22. Retak, Pecah.

3.1K 263 9
                                    

      Dalam keheningan ruangannya, Pluto menatap kosong ke depan. Air mata yang sejak ia sadar tak pernah ia hapus. Di pangkuannya, ada sebuah diary yang Devan lempar sebelum Pluto kehilangan kesadaran. Dia sudah tau semuanya, membaca isi dari buku itu. Kenyataan yang begitu pahit. Venus, lelaki itu membohonginya.

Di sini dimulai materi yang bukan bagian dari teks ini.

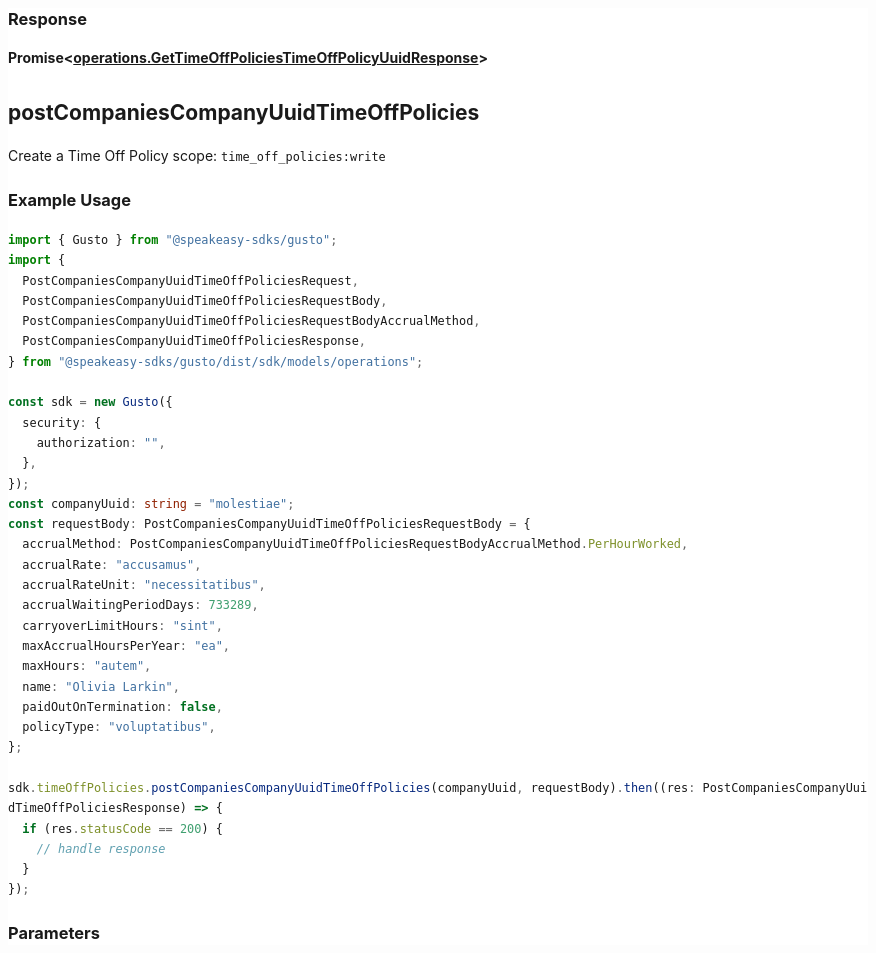 
### Response

**Promise<[operations.GetTimeOffPoliciesTimeOffPolicyUuidResponse](../../models/operations/gettimeoffpoliciestimeoffpolicyuuidresponse.md)>**


## postCompaniesCompanyUuidTimeOffPolicies

Create a Time Off Policy
scope: `time_off_policies:write`

### Example Usage

```typescript
import { Gusto } from "@speakeasy-sdks/gusto";
import {
  PostCompaniesCompanyUuidTimeOffPoliciesRequest,
  PostCompaniesCompanyUuidTimeOffPoliciesRequestBody,
  PostCompaniesCompanyUuidTimeOffPoliciesRequestBodyAccrualMethod,
  PostCompaniesCompanyUuidTimeOffPoliciesResponse,
} from "@speakeasy-sdks/gusto/dist/sdk/models/operations";

const sdk = new Gusto({
  security: {
    authorization: "",
  },
});
const companyUuid: string = "molestiae";
const requestBody: PostCompaniesCompanyUuidTimeOffPoliciesRequestBody = {
  accrualMethod: PostCompaniesCompanyUuidTimeOffPoliciesRequestBodyAccrualMethod.PerHourWorked,
  accrualRate: "accusamus",
  accrualRateUnit: "necessitatibus",
  accrualWaitingPeriodDays: 733289,
  carryoverLimitHours: "sint",
  maxAccrualHoursPerYear: "ea",
  maxHours: "autem",
  name: "Olivia Larkin",
  paidOutOnTermination: false,
  policyType: "voluptatibus",
};

sdk.timeOffPolicies.postCompaniesCompanyUuidTimeOffPolicies(companyUuid, requestBody).then((res: PostCompaniesCompanyUuidTimeOffPoliciesResponse) => {
  if (res.statusCode == 200) {
    // handle response
  }
});
```

### Parameters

     Suara pintu dibuka tak mengalihkan fokus Pluto. Seorang cowok dan cewek masuk, menatap gadis itu penuh sesal. Sampai mereka tiba di sisi brangkar dirinya, Pluto masih engan bersitatap.

    "Mput?" panggil Rega pelan tapi menggema di ruangan serba putih ini.

     Perlahan jemari Pluto mencengkram diary yang ada di pangkuannya, membiarkan beberapa tetes air mata mengaliri pipi.

    "Pergi," ucap Pluto datar, tak ingin menatap lawan bicara.

    "Plu, Rega bisa jelasin." Kenya berusaha menggenggam tangan Pluto tapi gadis itu tepis cepat. Matanya mulai bergerak, menatap tajam ke arah Kenya.

    "Pergi." Dengan sekali ucap dan penuh penekanan. Telunjuknya terangkat ke arah pintu ruangan.

    Rega menghela napasnya, sudah tau ini bakal terjadi. Tapi kemungkinannya hanya tipis, tak mengira Devan yang akan membuat semua ini menjadi nyata. Cowok itu memeluk punggung Kenya, membawanya keluar ruangan.

    Sepergian Kenya dan Rega, Pluto menangis sejadinya tanpa suara. Menggigit bibir tanpa peduli sudah berapa luka akibatnya. Kepalanya berat, berkecamuk segala kenyataan bercampur di sana. Venus, Devan, bahkan Aisyah.

    Ditatap buku diary bersampul tosca itu, mengusapnya perlahan kemudian menempelkannya di dada seolah tengah memeluk sang pemilik. Tubuh Pluto merosot, meringkuk di balik selimut menutupi tangisnya.

   "Aisyah, lo kenapa lakuin ini?"

_____

      Aku tau ini akan mempersulit keadaan. Tapi aku melakukannya demi Pluto, gadis yang selama ini Venus cintai, bukan diriku yang selama ini mencintai Venus juga.

      Devan menyugar rambutnya gusar. Catatan itu selalu saja mengiang dalam otaknya. Padahal Devan bodoh dalam menghafal, tapi kenapa hal yang membuat hatinya sakit seolah terus saja berputar seperti kaset? Devan benci ini, dan Devan benci Pluto.

     Nichol beranjak duduk, mengambil bantal dan memeluknya. Ditatap Ridho yang sama tengah memperhatikan Devan. Mereka tak akan mengira Devan kembali dalam titik terpuruk ini. Malam ini, atas permintaan Nichol kedua sahabatnya itu menginap di rumahnya. Hal itu justru membuat Devan tak bisa  melupakan kenyataan ini. Sebab kamar Aisyah terletak tepat di depan kamar Nichol.

    "Bunda lo ngidam apa sih pas hamil ade lo, Ko?" ucap Devan mengejutkan Nichol dan Ridho, karena cowok itu baru mengeluarkan suaranya setelah kejadian di rooftop tadi siang. Mereka berharap Devan yang ceria bisa dikembalikan.

    "Gue gak tau," jawab Nichol sekenanya. Nyatanya bukan Devan saja yang rapuh, tapi dirinya juga. Memang siapa yang tak sedih saat adiknya meninggal secara tiba-tiba?

    "Tapi gue masih inget pas Bunda cerita, dia pernah nonton konser di Korea pas hamil Aisyah." Nichol sedikit terkekeh, mengingat adiknya itu fanatik akan negeri penuh idol itu.

     Entah energi dari mana, bibir Devan ikut tersenyum membuat Ridho mau tak mau tersenyum juga. Sedikit lega melihat temannya tak lupa akan senyum.

    "Pantes, udah cantik, bikin gue tergila-gila, dan bikin gue gak bisa lupa." Devan menghela napasnya, memejamkan mata. "Gue beneran gak bisa gantiin posisi sepupu gue dalam hati ini."